→ Given data:
·····

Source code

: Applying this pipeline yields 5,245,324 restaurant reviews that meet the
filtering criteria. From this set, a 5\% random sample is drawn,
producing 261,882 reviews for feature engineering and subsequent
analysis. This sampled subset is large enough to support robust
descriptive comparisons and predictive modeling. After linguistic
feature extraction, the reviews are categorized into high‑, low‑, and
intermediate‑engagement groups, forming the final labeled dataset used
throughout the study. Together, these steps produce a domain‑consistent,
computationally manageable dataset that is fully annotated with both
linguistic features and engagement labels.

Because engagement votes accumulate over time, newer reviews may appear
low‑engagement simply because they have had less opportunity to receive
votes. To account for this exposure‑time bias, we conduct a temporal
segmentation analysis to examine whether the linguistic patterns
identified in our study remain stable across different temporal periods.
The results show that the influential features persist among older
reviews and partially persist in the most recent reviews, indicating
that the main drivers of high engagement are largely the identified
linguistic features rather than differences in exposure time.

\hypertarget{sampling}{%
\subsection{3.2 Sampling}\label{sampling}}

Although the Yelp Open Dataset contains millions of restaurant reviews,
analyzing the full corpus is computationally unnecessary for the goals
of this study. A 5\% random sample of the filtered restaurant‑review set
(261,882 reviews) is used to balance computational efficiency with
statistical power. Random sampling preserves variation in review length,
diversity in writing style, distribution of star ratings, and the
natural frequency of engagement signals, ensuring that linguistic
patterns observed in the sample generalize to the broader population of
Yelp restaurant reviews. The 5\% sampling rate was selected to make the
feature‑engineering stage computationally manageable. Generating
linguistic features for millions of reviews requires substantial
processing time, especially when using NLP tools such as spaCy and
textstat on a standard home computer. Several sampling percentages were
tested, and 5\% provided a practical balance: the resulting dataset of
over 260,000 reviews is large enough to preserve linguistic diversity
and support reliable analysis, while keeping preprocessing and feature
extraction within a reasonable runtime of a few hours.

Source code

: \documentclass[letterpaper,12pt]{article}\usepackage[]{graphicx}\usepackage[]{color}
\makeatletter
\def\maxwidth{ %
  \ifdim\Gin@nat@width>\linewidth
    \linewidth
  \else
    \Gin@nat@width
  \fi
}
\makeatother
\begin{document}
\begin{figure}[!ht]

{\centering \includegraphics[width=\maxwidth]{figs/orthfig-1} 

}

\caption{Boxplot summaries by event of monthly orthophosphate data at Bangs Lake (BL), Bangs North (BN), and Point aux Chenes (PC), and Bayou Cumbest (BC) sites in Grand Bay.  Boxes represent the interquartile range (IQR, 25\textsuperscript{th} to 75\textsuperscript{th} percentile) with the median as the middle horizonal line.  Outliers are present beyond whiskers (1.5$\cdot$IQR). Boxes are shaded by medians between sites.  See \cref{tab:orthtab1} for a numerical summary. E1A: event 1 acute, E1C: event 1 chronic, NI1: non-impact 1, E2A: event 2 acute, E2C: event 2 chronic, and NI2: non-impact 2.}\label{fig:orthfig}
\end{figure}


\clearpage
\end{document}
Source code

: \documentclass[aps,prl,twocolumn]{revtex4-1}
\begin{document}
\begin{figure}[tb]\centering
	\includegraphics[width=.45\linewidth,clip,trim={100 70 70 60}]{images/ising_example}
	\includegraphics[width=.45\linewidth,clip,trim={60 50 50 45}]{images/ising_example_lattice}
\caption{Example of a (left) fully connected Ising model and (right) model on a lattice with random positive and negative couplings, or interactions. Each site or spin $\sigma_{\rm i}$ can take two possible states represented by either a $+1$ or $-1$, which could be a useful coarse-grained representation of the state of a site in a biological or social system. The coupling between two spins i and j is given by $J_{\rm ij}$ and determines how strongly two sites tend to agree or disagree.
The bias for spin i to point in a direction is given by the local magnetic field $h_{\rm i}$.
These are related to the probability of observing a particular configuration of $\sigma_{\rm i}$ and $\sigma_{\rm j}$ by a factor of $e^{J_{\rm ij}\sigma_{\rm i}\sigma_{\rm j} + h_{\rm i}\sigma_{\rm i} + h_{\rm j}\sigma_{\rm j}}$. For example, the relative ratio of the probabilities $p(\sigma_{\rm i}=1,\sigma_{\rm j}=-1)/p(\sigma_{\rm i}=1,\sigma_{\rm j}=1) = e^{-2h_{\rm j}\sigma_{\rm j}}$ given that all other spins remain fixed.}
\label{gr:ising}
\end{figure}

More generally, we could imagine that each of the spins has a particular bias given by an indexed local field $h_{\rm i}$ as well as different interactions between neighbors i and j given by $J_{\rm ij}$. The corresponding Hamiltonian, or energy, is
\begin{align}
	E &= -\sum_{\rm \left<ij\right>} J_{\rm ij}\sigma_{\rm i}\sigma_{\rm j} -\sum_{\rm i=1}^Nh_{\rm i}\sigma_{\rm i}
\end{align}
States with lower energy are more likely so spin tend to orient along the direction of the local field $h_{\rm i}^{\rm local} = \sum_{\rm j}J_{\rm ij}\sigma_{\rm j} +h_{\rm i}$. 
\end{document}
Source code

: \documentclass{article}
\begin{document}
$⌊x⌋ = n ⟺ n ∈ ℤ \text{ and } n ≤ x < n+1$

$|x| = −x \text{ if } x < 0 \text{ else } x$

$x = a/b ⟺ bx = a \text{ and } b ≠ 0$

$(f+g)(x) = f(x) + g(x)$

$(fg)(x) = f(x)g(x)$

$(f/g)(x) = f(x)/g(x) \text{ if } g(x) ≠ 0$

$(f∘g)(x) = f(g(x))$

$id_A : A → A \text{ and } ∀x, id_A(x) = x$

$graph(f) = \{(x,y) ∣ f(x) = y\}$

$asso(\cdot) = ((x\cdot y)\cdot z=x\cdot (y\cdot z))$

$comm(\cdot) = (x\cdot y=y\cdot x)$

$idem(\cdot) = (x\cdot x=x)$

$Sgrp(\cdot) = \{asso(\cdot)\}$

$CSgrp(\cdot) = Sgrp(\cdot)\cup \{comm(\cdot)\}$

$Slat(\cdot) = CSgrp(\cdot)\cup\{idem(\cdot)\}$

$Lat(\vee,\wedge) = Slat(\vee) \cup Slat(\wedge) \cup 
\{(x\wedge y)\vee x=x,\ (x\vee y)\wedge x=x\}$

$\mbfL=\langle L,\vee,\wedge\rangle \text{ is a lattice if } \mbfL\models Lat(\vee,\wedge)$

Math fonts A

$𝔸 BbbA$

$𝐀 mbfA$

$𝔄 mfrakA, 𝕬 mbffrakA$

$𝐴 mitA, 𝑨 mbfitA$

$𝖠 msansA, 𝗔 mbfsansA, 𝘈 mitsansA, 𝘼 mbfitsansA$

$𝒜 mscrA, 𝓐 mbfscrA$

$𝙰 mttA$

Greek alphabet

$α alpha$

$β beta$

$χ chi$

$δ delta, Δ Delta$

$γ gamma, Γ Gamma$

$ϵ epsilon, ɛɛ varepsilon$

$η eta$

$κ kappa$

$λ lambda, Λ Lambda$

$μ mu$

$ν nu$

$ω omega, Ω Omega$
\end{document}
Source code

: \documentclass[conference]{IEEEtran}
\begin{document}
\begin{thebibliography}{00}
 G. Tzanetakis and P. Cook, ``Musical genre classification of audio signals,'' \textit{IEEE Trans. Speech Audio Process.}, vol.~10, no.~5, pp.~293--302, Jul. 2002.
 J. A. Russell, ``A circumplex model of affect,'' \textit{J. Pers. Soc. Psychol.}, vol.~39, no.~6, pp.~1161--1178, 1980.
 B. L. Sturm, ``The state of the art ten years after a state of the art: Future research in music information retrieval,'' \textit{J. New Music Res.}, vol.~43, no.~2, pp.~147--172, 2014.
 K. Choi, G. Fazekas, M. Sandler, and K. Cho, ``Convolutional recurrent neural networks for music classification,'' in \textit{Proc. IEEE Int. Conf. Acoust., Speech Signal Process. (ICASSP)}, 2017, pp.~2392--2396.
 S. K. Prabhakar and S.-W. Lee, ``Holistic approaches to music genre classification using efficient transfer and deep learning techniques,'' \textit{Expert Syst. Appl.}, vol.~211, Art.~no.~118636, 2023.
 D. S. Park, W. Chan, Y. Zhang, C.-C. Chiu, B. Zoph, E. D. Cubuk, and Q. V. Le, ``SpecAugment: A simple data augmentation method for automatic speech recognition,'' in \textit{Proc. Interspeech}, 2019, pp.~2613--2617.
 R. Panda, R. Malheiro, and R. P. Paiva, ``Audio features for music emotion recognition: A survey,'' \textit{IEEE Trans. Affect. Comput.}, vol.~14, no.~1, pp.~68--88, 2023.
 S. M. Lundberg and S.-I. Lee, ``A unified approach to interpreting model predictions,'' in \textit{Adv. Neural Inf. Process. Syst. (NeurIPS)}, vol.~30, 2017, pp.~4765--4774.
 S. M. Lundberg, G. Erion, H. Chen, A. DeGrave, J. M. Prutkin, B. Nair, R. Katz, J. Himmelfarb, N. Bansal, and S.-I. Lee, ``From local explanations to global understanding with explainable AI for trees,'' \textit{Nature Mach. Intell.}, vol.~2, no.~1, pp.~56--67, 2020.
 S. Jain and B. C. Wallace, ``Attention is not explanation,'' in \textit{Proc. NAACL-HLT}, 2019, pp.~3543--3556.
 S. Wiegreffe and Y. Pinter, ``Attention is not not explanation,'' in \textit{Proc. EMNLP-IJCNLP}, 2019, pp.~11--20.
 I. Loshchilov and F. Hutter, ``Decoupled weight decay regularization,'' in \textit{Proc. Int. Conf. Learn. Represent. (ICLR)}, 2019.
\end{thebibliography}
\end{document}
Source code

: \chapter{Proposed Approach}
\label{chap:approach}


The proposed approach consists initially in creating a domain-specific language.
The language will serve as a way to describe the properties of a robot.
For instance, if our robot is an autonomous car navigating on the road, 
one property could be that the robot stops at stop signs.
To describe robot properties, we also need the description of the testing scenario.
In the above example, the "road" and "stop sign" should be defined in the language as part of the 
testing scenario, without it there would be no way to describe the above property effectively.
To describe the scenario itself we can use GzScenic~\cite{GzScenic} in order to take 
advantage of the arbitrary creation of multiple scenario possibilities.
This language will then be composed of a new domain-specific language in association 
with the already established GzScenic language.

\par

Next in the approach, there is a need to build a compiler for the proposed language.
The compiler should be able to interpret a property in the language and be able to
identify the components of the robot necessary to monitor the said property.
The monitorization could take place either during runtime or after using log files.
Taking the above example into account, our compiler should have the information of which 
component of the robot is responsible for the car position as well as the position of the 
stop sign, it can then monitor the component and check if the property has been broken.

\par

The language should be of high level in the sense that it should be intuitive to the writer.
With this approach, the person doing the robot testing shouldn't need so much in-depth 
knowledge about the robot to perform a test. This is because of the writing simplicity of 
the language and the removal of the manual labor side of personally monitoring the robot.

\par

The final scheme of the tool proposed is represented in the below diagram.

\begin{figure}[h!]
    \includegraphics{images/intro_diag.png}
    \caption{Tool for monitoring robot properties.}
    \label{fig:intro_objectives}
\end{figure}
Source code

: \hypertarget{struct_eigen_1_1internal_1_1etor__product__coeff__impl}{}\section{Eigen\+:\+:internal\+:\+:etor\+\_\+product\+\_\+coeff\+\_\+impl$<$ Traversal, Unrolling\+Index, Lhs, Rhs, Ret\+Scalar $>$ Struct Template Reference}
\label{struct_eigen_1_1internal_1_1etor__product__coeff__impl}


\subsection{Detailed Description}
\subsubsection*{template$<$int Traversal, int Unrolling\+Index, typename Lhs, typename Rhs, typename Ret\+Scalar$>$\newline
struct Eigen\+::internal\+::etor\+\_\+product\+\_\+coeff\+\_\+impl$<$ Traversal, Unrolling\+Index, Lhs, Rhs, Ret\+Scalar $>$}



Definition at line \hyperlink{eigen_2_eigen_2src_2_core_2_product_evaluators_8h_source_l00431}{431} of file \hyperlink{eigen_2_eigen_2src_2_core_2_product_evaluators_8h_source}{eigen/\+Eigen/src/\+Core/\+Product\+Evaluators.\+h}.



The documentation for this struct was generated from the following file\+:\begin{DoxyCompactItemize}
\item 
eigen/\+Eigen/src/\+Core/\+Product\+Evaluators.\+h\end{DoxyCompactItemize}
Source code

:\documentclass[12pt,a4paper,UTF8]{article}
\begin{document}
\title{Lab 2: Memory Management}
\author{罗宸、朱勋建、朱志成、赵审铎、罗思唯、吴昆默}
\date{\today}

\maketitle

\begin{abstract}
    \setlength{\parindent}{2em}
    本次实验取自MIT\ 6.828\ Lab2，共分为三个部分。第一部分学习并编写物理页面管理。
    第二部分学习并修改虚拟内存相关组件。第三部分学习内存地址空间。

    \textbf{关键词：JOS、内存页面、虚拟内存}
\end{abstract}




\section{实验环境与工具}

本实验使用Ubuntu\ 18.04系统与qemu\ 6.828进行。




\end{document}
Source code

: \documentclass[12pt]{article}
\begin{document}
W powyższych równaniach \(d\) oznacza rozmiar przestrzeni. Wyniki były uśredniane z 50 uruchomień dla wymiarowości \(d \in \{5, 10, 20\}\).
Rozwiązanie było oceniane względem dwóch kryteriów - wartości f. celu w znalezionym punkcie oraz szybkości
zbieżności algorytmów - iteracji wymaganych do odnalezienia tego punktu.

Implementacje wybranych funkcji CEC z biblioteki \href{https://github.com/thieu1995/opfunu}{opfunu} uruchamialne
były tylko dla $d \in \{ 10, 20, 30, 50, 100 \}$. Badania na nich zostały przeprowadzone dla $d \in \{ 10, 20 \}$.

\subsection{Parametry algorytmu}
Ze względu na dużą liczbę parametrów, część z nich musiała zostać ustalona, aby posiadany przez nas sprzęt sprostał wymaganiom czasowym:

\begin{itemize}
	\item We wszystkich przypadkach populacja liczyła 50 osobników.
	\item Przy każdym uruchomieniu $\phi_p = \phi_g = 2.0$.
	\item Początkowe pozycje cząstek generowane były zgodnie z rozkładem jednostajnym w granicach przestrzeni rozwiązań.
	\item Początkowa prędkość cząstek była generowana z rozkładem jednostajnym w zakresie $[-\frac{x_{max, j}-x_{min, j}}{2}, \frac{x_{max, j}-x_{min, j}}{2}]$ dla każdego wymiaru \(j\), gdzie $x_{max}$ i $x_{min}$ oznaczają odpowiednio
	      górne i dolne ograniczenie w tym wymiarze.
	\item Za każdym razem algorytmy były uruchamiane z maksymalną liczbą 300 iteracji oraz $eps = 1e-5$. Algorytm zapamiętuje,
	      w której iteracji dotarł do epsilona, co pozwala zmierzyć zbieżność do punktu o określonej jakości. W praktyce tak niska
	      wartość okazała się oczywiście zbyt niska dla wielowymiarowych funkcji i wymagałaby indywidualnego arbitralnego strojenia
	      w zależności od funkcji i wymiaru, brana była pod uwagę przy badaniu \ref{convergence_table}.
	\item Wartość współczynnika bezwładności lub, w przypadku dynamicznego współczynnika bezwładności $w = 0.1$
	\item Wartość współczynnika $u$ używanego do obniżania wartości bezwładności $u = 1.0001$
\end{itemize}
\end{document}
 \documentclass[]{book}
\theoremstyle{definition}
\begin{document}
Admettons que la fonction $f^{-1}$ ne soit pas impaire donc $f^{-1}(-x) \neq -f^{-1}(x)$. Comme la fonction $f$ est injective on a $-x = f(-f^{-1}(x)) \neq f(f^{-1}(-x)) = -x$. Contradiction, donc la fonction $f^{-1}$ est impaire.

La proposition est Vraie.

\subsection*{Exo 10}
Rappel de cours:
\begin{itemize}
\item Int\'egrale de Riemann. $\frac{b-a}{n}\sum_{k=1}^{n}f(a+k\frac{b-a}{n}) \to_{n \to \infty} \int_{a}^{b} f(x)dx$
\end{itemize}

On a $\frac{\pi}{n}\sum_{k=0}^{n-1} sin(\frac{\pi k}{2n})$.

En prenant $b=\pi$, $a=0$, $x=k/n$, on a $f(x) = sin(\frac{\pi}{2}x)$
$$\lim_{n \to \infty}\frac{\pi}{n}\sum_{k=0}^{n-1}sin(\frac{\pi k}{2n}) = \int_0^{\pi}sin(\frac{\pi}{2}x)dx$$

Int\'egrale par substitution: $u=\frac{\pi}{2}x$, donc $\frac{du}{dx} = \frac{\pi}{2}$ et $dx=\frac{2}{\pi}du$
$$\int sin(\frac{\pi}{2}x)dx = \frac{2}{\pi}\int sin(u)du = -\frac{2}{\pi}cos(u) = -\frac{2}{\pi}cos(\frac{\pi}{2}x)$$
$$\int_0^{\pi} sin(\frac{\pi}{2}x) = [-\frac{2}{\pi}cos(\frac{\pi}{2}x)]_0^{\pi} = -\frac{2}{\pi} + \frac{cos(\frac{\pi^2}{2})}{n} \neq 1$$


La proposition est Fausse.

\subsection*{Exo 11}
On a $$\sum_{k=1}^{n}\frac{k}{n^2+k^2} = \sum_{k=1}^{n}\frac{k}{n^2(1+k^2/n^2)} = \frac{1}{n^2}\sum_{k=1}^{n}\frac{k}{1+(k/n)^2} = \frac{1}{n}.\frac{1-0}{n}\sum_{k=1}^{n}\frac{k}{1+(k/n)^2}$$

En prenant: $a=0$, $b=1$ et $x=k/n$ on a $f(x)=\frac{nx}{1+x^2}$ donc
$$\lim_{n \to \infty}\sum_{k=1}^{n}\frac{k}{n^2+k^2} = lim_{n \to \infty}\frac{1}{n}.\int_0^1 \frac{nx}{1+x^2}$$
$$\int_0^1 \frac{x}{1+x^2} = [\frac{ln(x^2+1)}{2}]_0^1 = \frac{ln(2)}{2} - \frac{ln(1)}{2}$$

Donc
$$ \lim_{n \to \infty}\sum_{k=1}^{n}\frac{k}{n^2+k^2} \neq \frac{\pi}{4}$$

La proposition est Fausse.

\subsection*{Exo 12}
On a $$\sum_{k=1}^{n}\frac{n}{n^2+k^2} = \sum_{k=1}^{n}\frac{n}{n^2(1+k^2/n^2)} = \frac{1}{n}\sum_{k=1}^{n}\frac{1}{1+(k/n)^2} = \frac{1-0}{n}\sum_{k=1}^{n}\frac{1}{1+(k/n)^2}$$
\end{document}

·····

→ What you need to do:
Starting with the first line of the data above, copy each line exactly until you reach the line with "throughout the study."; include that line as well.

→ Solution:
Source code

: Applying this pipeline yields 5,245,324 restaurant reviews that meet the
filtering criteria. From this set, a 5\% random sample is drawn,
producing 261,882 reviews for feature engineering and subsequent
analysis. This sampled subset is large enough to support robust
descriptive comparisons and predictive modeling. After linguistic
feature extraction, the reviews are categorized into high‑, low‑, and
intermediate‑engagement groups, forming the final labeled dataset used
throughout the study. Together, these steps produce a domain‑consistent,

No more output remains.